3. agent trajectories

  • Does agent assume a trajectory is a single episode, such that trajectory.step_type and trajectory.discount are essentially ignored?

4. optimize train step:

@common.function(autograph=False)
def _train_step_fn(data):
    
    # trajectory, weights = data

    def replicated_train_step(experience):
        return tf_agent.train(experience).loss

    per_replica_losses = distribution_strategy.run(
        replicated_train_step, 
        args=(data,)
    )

    # return agent.train(experience=trajectories).loss
    return distribution_strategy.reduce(
        tf.distribute.ReduceOp.MEAN, 
        per_replica_losses, # loss, 
        axis=None
    )

Experiment ideas

Create experiment comparing:

[1] rnn

  • off_policy_correction_exponent = None
  • use_supervised_loss_for_main_policy = True

[2] REINFORCE

  • off_policy_correction_exponent = None
  • use_supervised_loss_for_main_policy = False

[3] topk REINFORCE

  • off_policy_correction_exponent = ~16
  • use_supervised_loss_for_main_policy = False

Sequence data for REINFORCE Recommender

For each user, we consider a sequence of user historical interactions with the RecSys, recording the actions taken by the recommender (e.g., items recommended), as well as user feedback (e.g.,ratings)

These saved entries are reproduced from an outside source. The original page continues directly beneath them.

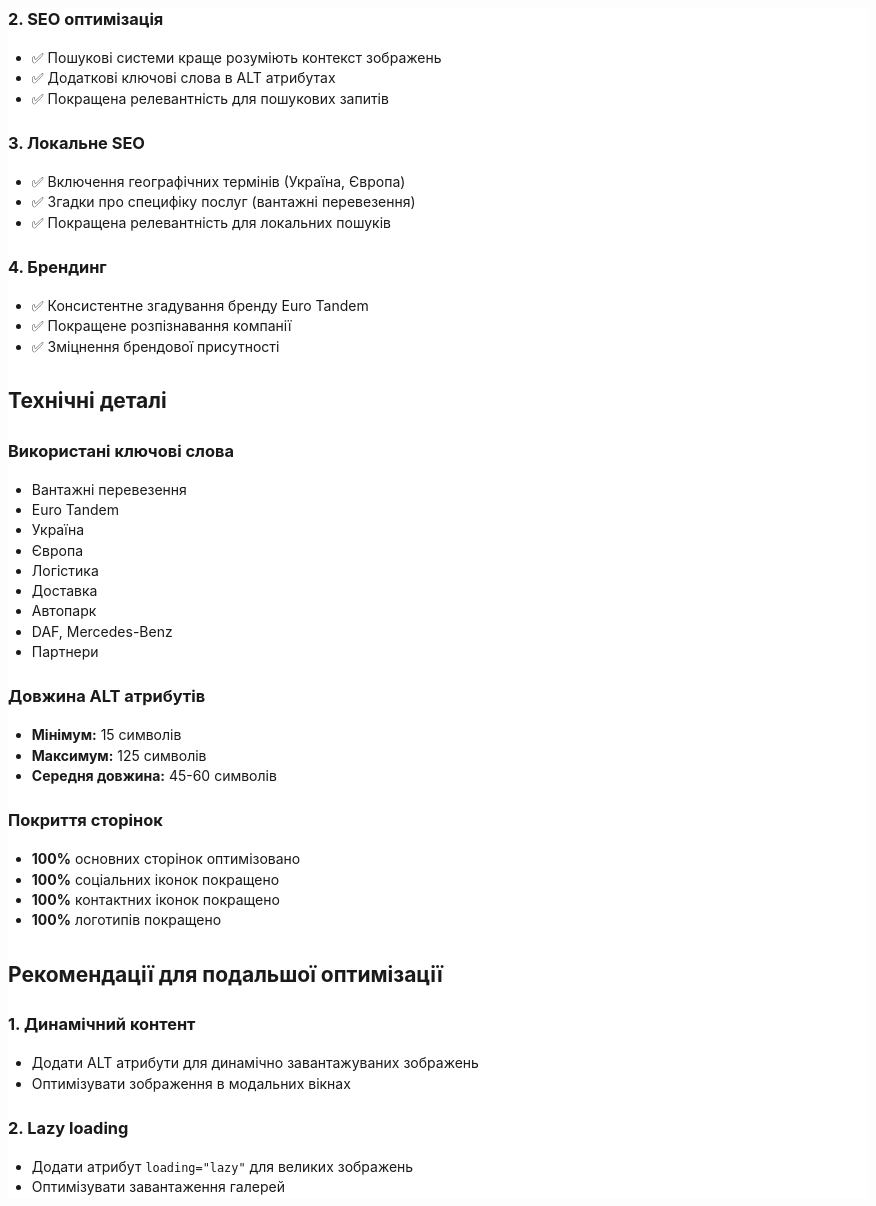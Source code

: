 ### 2. SEO оптимізація
- ✅ Пошукові системи краще розуміють контекст зображень
- ✅ Додаткові ключові слова в ALT атрибутах
- ✅ Покращена релевантність для пошукових запитів

### 3. Локальне SEO
- ✅ Включення географічних термінів (Україна, Європа)
- ✅ Згадки про специфіку послуг (вантажні перевезення)
- ✅ Покращена релевантність для локальних пошуків

### 4. Брендинг
- ✅ Консистентне згадування бренду Euro Tandem
- ✅ Покращене розпізнавання компанії
- ✅ Зміцнення брендової присутності

## Технічні деталі

### Використані ключові слова
- Вантажні перевезення
- Euro Tandem
- Україна
- Європа
- Логістика
- Доставка
- Автопарк
- DAF, Mercedes-Benz
- Партнери

### Довжина ALT атрибутів
- **Мінімум:** 15 символів
- **Максимум:** 125 символів
- **Середня довжина:** 45-60 символів

### Покриття сторінок
- **100%** основних сторінок оптимізовано
- **100%** соціальних іконок покращено
- **100%** контактних іконок покращено
- **100%** логотипів покращено

## Рекомендації для подальшої оптимізації

### 1. Динамічний контент
- Додати ALT атрибути для динамічно завантажуваних зображень
- Оптимізувати зображення в модальних вікнах

### 2. Lazy loading
- Додати атрибут `loading="lazy"` для великих зображень
- Оптимізувати завантаження галерей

Given such a sequence, we predict the next action to take, i.e., items to recommend, so that user satisfaction metrics, e.g., indicated by ratings improve

MPD definiton

We translate this setup into a Markov Decision Process (MDP)

{S, A, P, R, p0, y}

  • S: a continuous state space describing the user states
  • A: a discrete action space, containing items available for recommendation
  • P : S × A × S → R is the state transition probability
  • R : S × A → R is the reward function, where 𝑟(𝑠, 𝑎) is the immediate reward obtained by performing action 𝑎 at user state s
  • p0 is the initial state distribution
  • y is the discount factor for future rewards

Trajectories

A Trajectory represents a sequence of aligned time steps

It captures:

  • observation and step_type from current time step with the computed action and policy_info
  • Discount, reward and next_step_type come from the next time step.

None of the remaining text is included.